With less than three months before the election, Keyes acknowledged it would be difficult to beat Barack Obama, the state senator whose speech at the Democratic National Convention in Boston launched him into the national spotlight. This is the first U.S. Senate race in history where both candidates from the two major parties are black, assuring that the Senate will seat its fifth black member ever.
"We do face an uphill battle, there's no doubt," said Keyes, 54, who promotes a Christian philosophy. He accepted the nomination Sunday at a rally in this Chicago suburb.
The battle to fill the seat held by retiring Republican Sen. Peter Fitzgerald would be difficult, said Keyes, who has never won a federal election.

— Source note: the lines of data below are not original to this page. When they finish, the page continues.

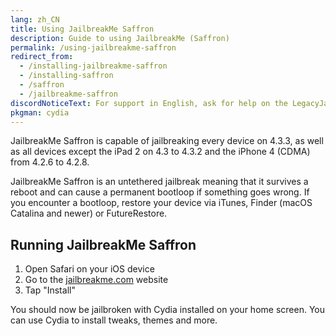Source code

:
 ```yaml
---
lang: zh_CN
title: Using JailbreakMe Saffron
description: Guide to using JailbreakMe (Saffron)
permalink: /using-jailbreakme-saffron
redirect_from:
  - /installing-jailbreakme-saffron
  - /installing-saffron
  - /saffron
  - /jailbreakme-saffron
discordNoticeText: For support in English, ask for help on the LegacyJailbreak [Discord Server](http://discord.legacyjailbreak.com/).
pkgman: cydia
---
```


JailbreakMe Saffron is capable of jailbreaking every device on 4.3.3, as well as all devices except the iPad 2 on 4.3 to 4.3.2 and the iPhone 4 (CDMA) from 4.2.6 to 4.2.8.

JailbreakMe Saffron is an untethered jailbreak meaning that it survives a reboot and can cause a permanent bootloop if something goes wrong. If you encounter a bootloop, restore your device via iTunes, Finder (macOS Catalina and newer) or FutureRestore.

## Running JailbreakMe Saffron

1. Open Safari on your iOS device
1. Go to the [jailbreakme.com](https://jailbreakme.com) website
1. Tap "Install"

You should now be jailbroken with Cydia installed on your home screen. You can use Cydia to install <router-link to="/faq/#what-are-tweaks">tweaks</router-link>, themes and more.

If he wins, "the victory is for God," he said.
Critics in the state Democratic Party dismiss Keyes as an opportunist and describe the GOP selection as "sad."
"Twelve and a half million people in our state, and the Illinois Republican Party was unable to come up with one person to run for the United States Senate," said Sen. Richard Durbin (D-Ill.). "Their selection process made it very clear that when it comes to the future of the Republican Party, moderates need not apply."
Keyes has served as a State Department and U.N. official, and he is a former radio and cable-TV host. He previously criticized politicians such as Hillary Rodham Clinton for running for office outside their home state.
But Illinois Republicans say Keyes' race, education and conservative views are a compelling combination. Keyes opposes abortion and gay marriage, affirmative action and gun control. He has called for eradicating the income tax and instituting a national sales tax instead.
Republicans say this puts him in stark contrast to Obama, who supports affirmative action and abortion rights, and has voted in favor of background checks on all gun sales. He's pro-labor and has proposed offering tax incentives for companies that keep high-paying jobs in the United States.
"(Obama) has never seen a spending bill he couldn't find some excuse for and has never seen a tax increase he didn't like," Keyes said.
Obama, upon hearing the criticisms, called on his rival to run a positive race. In a statement issued Sunday, Obama said, "As Mr. Keyes begins to travel the state, he will see that families here are concerned about quality jobs, making health care more affordable and ensuring our children get the best education possible. And Illinoisans want a Senate candidate who will attack the problems they and their families face rather than spending time attacking each other."